Everywhere, research is needed on communities' knowledge, attitudes, and practices relating to sexuality and RTIs.

For effective communication, training of educators should be multidisciplinary and include the topics of sexuality, gender relationships, and communications skills, and information on both the biomedical and the behavioral aspects of RTIs. Educators may be health and family-planning providers, schoolteachers, social workers, and other professional workers. They may be local political leaders, youths, midwives, housewives, parents, or popular local figures, men as well as women. On an informal basis, training and education can be conducted in community institutions such as churches, women's groups, sports clubs, literacy programs, and work or recreational settings.

Trainers need to be carefully selected, and they should not impose messages; rather, they should facilitate the exchange of information and draw out the implications of this knowledge and attitude base. "Men must be involved because they share the responsibility of reproductive health, and both men and women do not understand their own and each other's bodies" (Dr. Rani Bang, India). Educators need to be supervised and their training reinforced with periodic retraining and evaluation of their technical and social skills.

Conference participants emphasized that women's health advocates and representatives of other community groups must be involved in program development to ensure that educational messages and materials are specific to the needs of the community as the community defines them. Education should be decentralized, participatory, and continuously evaluated, with close contact between policy-makers and communities. A multidisciplinary approach to integrating RTI information into the curricula of all schools and other formal educational programs, training centers, literacy programs, and other informal avenues of education could be instituted through government policy. Nongovernmental organizations involved in health and education can also play an important role in educational efforts, by integrating RTI education into their activities on a national and local level, and by collaborating with government programs.
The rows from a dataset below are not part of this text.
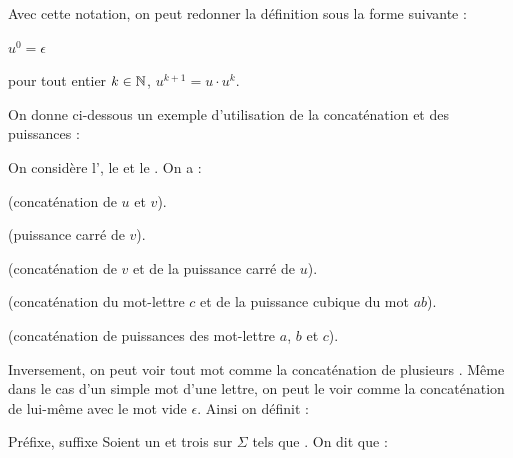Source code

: \documentclass[a4paper,french,bookmarks]{book}
\begin{document}
    Avec cette notation, on peut redonner la définition sous la forme suivante :
    \begin{enumerate}
        \begin{minipage}{0.5\linewidth}
            \itt $u^0 = \epsilon$
        \end{minipage}
        \begin{minipage}{0.5\linewidth}
            \itt pour tout entier $k \in \mathbb{N}$, $u^{k+1} = u \cdot u^k$.
        \end{minipage}
    \end{enumerate}
    
    On donne ci-dessous un exemple d'utilisation de la concaténation et des puissances :
    
    \begin{example}{}{}
        On considère l', le  et le . On a :
        \begin{enumerate}
            \itt {} (concaténation de $u$ et $v$).
            
            \itt {} (puissance carré de $v$).
            
            \itt {} (concaténation de $v$ et de la puissance carré de $u$).
            
            \itt {} (concaténation du mot-lettre $c$ et de la puissance cubique du mot $ab$).
            
            \itt {} (concaténation de puissances des mot-lettre $a$, $b$ et $c$).
        \end{enumerate}
    \end{example}
    
    Inversement, on peut voir tout mot comme la concaténation de plusieurs . Même dans le cas d'un simple mot d'une lettre, on peut le voir comme la concaténation de lui-même avec le mot vide $\epsilon$. Ainsi on définit : 
    
    \begin{definition}{Préfixe, suffixe}{}
        Soient \hg{$\Sigma$} un  et trois  sur $\Sigma$ tels que . On dit que :
        \begin{enumerate}
            \begin{minipage}{0.5\linewidth}
                \itast {}
            \end{minipage}
            \begin{minipage}{0.5\linewidth}
                \itast {}
            \end{minipage}
        \end{enumerate}
    \end{definition}
    
\end{document}
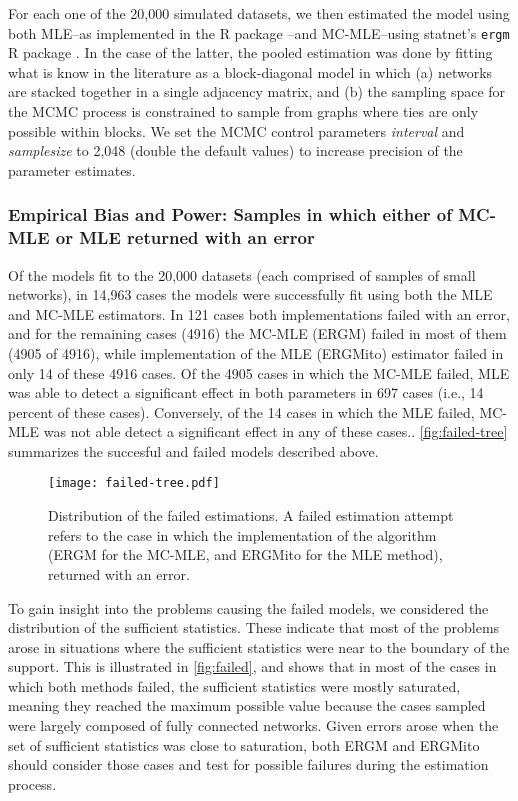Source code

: \documentclass[12pt]{article}
\begin{document}
For each one of the 20,000 simulated datasets, we then estimated the model using both MLE--as implemented in the \ergmito{} R package \cite{vegayon2018}--and MC-MLE--using statnet's \texttt{ergm} R package \cite{Handcock2018,hunter2008}. In the case of the latter, the pooled estimation was done by fitting what is know in the literature as a block-diagonal model in which (a) networks are stacked together in a single adjacency matrix, and (b) the sampling space for the MCMC process is constrained to sample from graphs where ties are only possible within blocks. We set the MCMC control parameters \textit{interval} and \textit{samplesize} to 2,048 (double the default values) to increase precision of the parameter estimates.

\subsubsection{Empirical Bias and Power: Samples in which either of MC-MLE or MLE returned with an error}

Of the models fit to the 20,000 datasets (each comprised of samples of small networks), in 14,963 cases the models were successfully fit using both the MLE and MC-MLE estimators. In 121 cases both implementations failed with an error, and for the remaining cases (4916) the MC-MLE (ERGM) failed in most of them (4905 of 4916), while implementation of the MLE (ERGMito) estimator failed in only 14 of these 4916 cases. Of the 4905 cases in which the MC-MLE failed, MLE was able to detect a significant effect in both parameters in 697 cases (i.e., 14 percent of these cases). Conversely, of the 14 cases in which the MLE failed, MC-MLE was not able detect a significant effect in any of these cases.. \autoref{fig:failed-tree} summarizes the succesful and failed models described above.

\begin{figure}
	\centering
	\caption{\label{fig:failed-tree}Distribution of the failed estimations. A failed estimation attempt refers to the case in which the implementation of the algorithm (ERGM for the MC-MLE, and ERGMito for the MLE method), returned with an error.}
	\texttt{[image: failed-tree.pdf]}
\end{figure}

To gain insight into the problems causing the failed models, we considered the distribution of the sufficient statistics. These indicate that most of the problems arose in situations where the sufficient statistics were near to the boundary of the support. This is illustrated in \autoref{fig:failed}, and shows that in most of the cases in which both methods failed, the sufficient statistics were mostly saturated, meaning they reached the maximum possible value because the  cases sampled were largely composed of fully connected networks. Given errors arose when the set of sufficient statistics was close to saturation, both ERGM and ERGMito should consider those cases and test for possible failures during the estimation process.
\end{document}
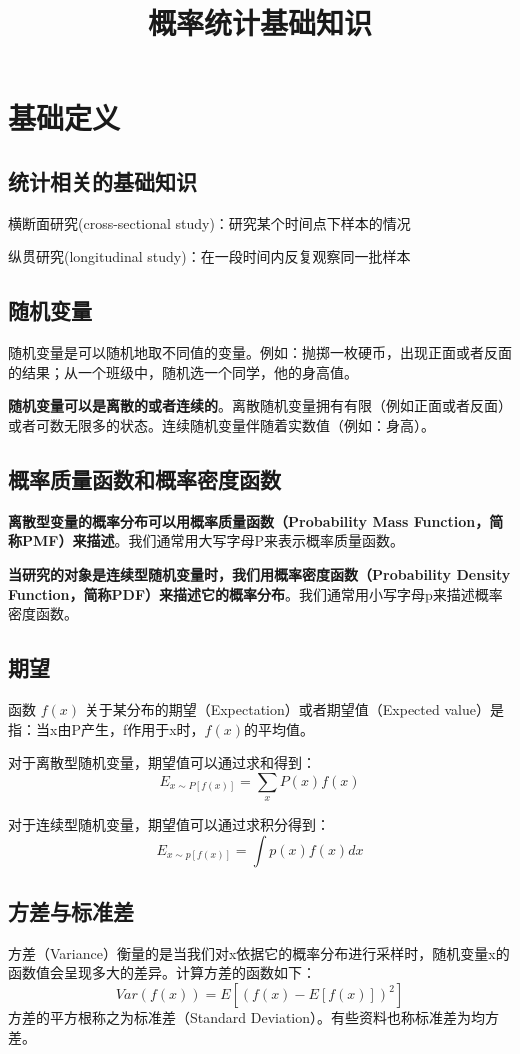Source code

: \documentclass[12pt]{article}
\title{概率统计基础知识\cite{Common_Probability_Distribution}\cite{Inference_Of_Expectation_Variations}}
\begin{document}
\maketitle
\tableofcontents

\section{基础定义}
\subsection{统计相关的基础知识}
横断面研究(cross-sectional study)：研究某个时间点下样本的情况

纵贯研究(longitudinal study)：在一段时间内反复观察同一批样本\cite{Think_Stats}

\subsection{随机变量}
随机变量是可以随机地取不同值的变量。例如：抛掷一枚硬币，出现正面或者反面的结果；从一个班级中，随机选一个同学，他的身高值。

\textbf{随机变量可以是离散的或者连续的}。离散随机变量拥有有限（例如正面或者反面）或者可数无限多的状态。连续随机变量伴随着实数值（例如：身高）。

\subsection{概率质量函数和概率密度函数}
\textbf{离散型变量的概率分布可以用概率质量函数（Probability Mass Function，简称PMF）来描述}。我们通常用大写字母P来表示概率质量函数。

\textbf{当研究的对象是连续型随机变量时，我们用概率密度函数（Probability Density Function，简称PDF）来描述它的概率分布}。我们通常用小写字母p来描述概率密度函数。

\subsection{期望}
函数 $f(x)$ 关于某分布的期望（Expectation）或者期望值（Expected value）是指：当x由P产生，f作用于x时，$f(x)$的平均值。

对于离散型随机变量，期望值可以通过求和得到：
$$
E_{x \sim P[f(x)]} = \sum_xP(x)f(x)
$$

对于连续型随机变量，期望值可以通过求积分得到：
$$
E_{x \sim p[f(x)]} = \int p(x)f(x) dx
$$

\subsection{方差与标准差}
方差（Variance）衡量的是当我们对x依据它的概率分布进行采样时，随机变量x的函数值会呈现多大的差异。计算方差的函数如下：
$$
Var(f(x)) = E[(f(x)-E[f(x)])^2]
$$
方差的平方根称之为标准差（Standard Deviation）。有些资料也称标准差为均方差。
\end{document}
In view of the discussion of sexuality and gender reported earlier, it is clear that gender sensitivity in policy development, research, training, and program implementation is a top priority. Notions of masculinity and femininity need to be redefined, and gender images in the media scrutinized, so that political pressure can force the removal of exploitative and negative images of women. This, of course, is a broad agenda, which moves well beyond the boundaries of what is typically considered the rubric of an educational program on RTIs or STDs. Participants strongly asserted, however, that these broader issues of sex discrimination and female subordination must be confronted directly if educational campaigns are to successfully challenge behaviors and beliefs that perpetuate disease transmission.

If we don't understand the way we are discriminated against sexually , then how can we have the possibility of empowerment? We mustn't b e afraid to put these things on the table. . . .We face discrimination, and RTIs are part of that. -Amparo Claro, Chile

Sometimes the passion is our own. Advocacy is not going to work until people concerned about the issue create themselves into a constituency that can be used to make change. -Andaiye, Barbados

Men must be involved because they share the responsibility of reproductive health, and both men and women do not understand their own and each other's bodies.